What this task involves
Keep only the lines of the data below that contain "AssertionError", and copy them.
[Opening Data excerpts section]
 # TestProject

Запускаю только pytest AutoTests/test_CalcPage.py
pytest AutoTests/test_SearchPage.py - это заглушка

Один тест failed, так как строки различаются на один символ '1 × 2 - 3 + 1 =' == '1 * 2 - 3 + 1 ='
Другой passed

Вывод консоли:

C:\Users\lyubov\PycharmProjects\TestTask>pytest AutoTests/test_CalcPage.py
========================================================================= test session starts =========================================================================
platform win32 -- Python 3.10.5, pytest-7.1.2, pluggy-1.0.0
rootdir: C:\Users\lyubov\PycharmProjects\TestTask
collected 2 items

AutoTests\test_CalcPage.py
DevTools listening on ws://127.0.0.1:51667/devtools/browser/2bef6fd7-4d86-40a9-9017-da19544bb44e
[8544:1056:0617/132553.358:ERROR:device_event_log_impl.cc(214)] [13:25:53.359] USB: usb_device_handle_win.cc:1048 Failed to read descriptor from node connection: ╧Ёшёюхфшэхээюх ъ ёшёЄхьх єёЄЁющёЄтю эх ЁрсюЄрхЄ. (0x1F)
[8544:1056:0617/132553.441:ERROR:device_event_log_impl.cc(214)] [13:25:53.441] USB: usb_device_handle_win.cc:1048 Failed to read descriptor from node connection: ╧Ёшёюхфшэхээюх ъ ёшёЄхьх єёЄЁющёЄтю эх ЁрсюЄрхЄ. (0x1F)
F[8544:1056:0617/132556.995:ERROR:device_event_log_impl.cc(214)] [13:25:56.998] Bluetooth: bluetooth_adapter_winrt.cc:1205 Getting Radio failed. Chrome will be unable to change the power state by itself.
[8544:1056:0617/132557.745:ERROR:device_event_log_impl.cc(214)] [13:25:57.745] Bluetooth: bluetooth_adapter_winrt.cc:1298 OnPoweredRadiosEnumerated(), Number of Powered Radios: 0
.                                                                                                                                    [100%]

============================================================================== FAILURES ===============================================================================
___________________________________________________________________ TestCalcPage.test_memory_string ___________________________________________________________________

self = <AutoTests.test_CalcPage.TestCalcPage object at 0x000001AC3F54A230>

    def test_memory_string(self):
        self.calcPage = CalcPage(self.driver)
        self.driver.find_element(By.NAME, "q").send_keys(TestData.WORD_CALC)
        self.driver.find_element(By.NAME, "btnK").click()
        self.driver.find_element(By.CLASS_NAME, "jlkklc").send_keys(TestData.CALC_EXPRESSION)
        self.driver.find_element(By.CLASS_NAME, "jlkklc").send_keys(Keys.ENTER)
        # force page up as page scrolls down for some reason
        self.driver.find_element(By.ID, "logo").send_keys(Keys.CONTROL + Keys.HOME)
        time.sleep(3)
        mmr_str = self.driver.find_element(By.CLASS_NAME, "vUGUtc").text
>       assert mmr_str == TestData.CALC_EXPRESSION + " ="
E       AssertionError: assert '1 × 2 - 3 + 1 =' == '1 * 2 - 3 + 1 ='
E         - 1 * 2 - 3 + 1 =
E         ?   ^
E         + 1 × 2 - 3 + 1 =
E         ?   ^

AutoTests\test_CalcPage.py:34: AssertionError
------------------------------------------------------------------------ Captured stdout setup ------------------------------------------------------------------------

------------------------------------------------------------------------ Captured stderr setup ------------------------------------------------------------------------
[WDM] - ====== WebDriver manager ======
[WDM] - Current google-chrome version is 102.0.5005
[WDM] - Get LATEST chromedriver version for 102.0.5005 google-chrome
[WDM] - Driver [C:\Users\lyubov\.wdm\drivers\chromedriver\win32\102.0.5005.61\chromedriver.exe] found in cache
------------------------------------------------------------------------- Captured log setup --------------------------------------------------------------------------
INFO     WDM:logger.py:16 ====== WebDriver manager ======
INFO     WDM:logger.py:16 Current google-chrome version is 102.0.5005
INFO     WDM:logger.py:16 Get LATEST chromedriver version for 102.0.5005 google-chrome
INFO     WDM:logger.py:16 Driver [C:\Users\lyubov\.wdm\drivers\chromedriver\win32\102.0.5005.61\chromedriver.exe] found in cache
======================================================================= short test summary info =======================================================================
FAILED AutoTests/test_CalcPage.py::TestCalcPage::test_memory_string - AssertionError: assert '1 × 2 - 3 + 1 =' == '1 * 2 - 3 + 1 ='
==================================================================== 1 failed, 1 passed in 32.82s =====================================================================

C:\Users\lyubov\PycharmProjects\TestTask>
[Closing Data excerpts section]
Expected answer
E       AssertionError: assert '1 × 2 - 3 + 1 =' == '1 * 2 - 3 + 1 ='
AutoTests\test_CalcPage.py:34: AssertionError
FAILED AutoTests/test_CalcPage.py::TestCalcPage::test_memory_string - AssertionError: assert '1 × 2 - 3 + 1 =' == '1 * 2 - 3 + 1 ='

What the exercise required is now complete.